Please do not read my remarks today and think that I don't like kids or that the children and youth of the world are not important.  Please don't wonder how I can be ignorant enough to not see, in an age when vital organs are in fact scarce, that it makes perfect, logical sense to give them to those who might benefit from them the longest.  Yes, it makes perfect sense to give them to those who have their "whole life ahead of them".  I get it.  If, God forbid, my 5 year old needed a heart and it was given instead to Dick Cheney, I too might well up with anger.  I know I would.  So, again, I get it.  Here's what troubles me.  The language and scope of the debate sends a message to our "seniors" doesn't it?  The message is not new.  You don't matter.  Your time is done.  You have reached the point that your life is no longer as valuable as another life.  Thanks for all you've done.  Thanks for leading us through World Wars.  Thank you so much for navigating us through the tumultuous 60's and 70's; it could have gone a much different way.  We appreciate the way that you so nicely preserved things for us and moved our technology towards the rather amazing place that we find it today.  Could you step aside now?  We've got to move on.  Let us do what we need to do now.  You go to Branson and watch Mickey Gilley and Andy Williams sing all of that old stuff nobody listens to anymore.  If we need you we will call you.  But don't wait by the phone.  We can take it from here.

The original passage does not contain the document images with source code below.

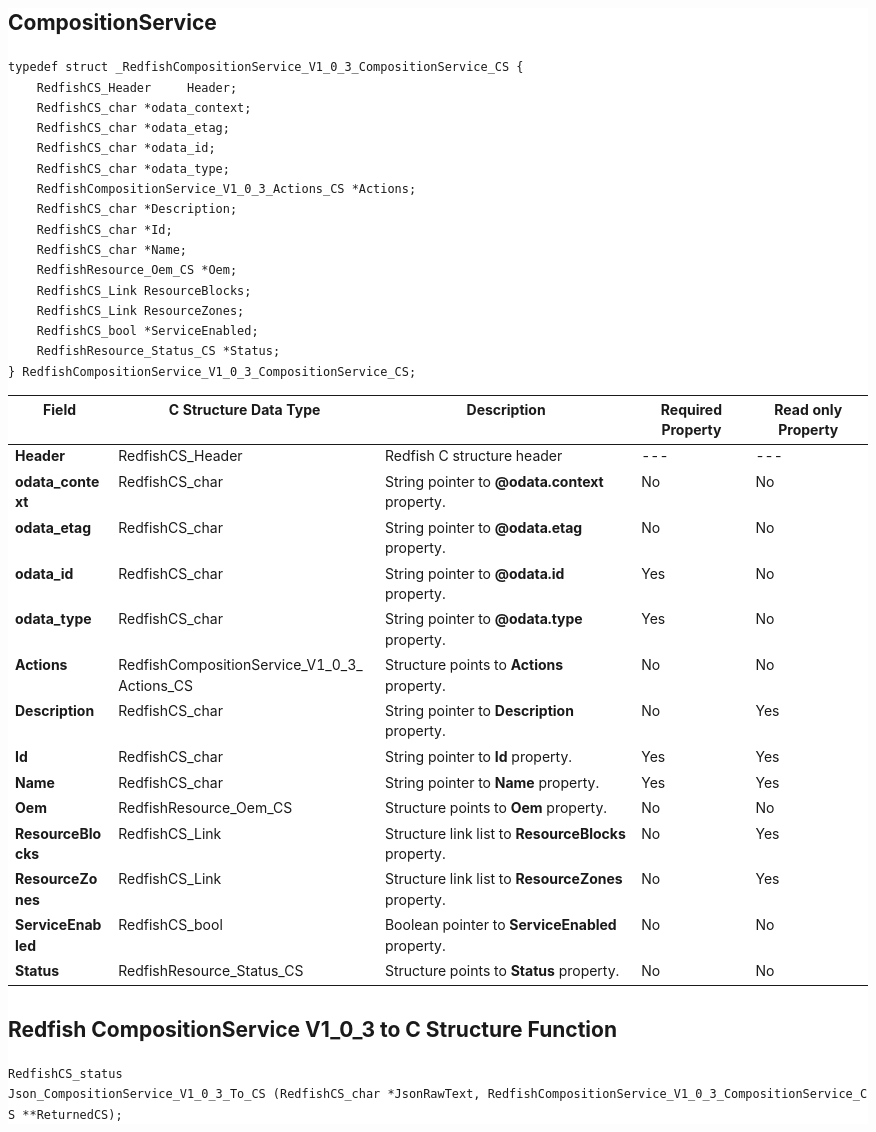 

## CompositionService
    typedef struct _RedfishCompositionService_V1_0_3_CompositionService_CS {
        RedfishCS_Header     Header;
        RedfishCS_char *odata_context;
        RedfishCS_char *odata_etag;
        RedfishCS_char *odata_id;
        RedfishCS_char *odata_type;
        RedfishCompositionService_V1_0_3_Actions_CS *Actions;
        RedfishCS_char *Description;
        RedfishCS_char *Id;
        RedfishCS_char *Name;
        RedfishResource_Oem_CS *Oem;
        RedfishCS_Link ResourceBlocks;
        RedfishCS_Link ResourceZones;
        RedfishCS_bool *ServiceEnabled;
        RedfishResource_Status_CS *Status;
    } RedfishCompositionService_V1_0_3_CompositionService_CS;

|Field |C Structure Data Type|Description |Required Property|Read only Property
| ---  | --- | --- | --- | ---
|**Header**|RedfishCS_Header|Redfish C structure header|---|---
|**odata_context**|RedfishCS_char| String pointer to **@odata.context** property.| No| No
|**odata_etag**|RedfishCS_char| String pointer to **@odata.etag** property.| No| No
|**odata_id**|RedfishCS_char| String pointer to **@odata.id** property.| Yes| No
|**odata_type**|RedfishCS_char| String pointer to **@odata.type** property.| Yes| No
|**Actions**|RedfishCompositionService_V1_0_3_Actions_CS| Structure points to **Actions** property.| No| No
|**Description**|RedfishCS_char| String pointer to **Description** property.| No| Yes
|**Id**|RedfishCS_char| String pointer to **Id** property.| Yes| Yes
|**Name**|RedfishCS_char| String pointer to **Name** property.| Yes| Yes
|**Oem**|RedfishResource_Oem_CS| Structure points to **Oem** property.| No| No
|**ResourceBlocks**|RedfishCS_Link| Structure link list to **ResourceBlocks** property.| No| Yes
|**ResourceZones**|RedfishCS_Link| Structure link list to **ResourceZones** property.| No| Yes
|**ServiceEnabled**|RedfishCS_bool| Boolean pointer to **ServiceEnabled** property.| No| No
|**Status**|RedfishResource_Status_CS| Structure points to **Status** property.| No| No
## Redfish CompositionService V1_0_3 to C Structure Function
    RedfishCS_status
    Json_CompositionService_V1_0_3_To_CS (RedfishCS_char *JsonRawText, RedfishCompositionService_V1_0_3_CompositionService_CS **ReturnedCS);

I have this nightmare.  If you've been reading my blog then you know that I am a priest in the Episcopal Church.  The church I serve is amazing.  It's really grown.  People listen with some level of intensity when I preach.  They look to me to stand behind the altar and pray the prayers and touch the bread and the wine.  They expect decisions from me.  They want vision and leadership.  They look for me to teach them the things of scripture.  They ask deep questions and they want answers...from me.  One day they won't.  No one will. This is my nightmare.  I will be all alone at a very old age and not one single person will care about what I say or what I believe.  They won't ask me about vision and they won't look to me for major decisions. People won't nod their heads in affirmation when I speak and they won't feverishly make notes as I give my interpretation of the Gospels.  I will be to old for any of that. The world will have passed me by.  Moving on without me.  A life that was once filled with the sense of so much purpose will be left staring out of the window to watch the squirrels digging the ground.  If I need a liver or a heart to go on with my life, I will read somewhere that the majority believe that it's better to let me die.  Depressing?  All nightmares are.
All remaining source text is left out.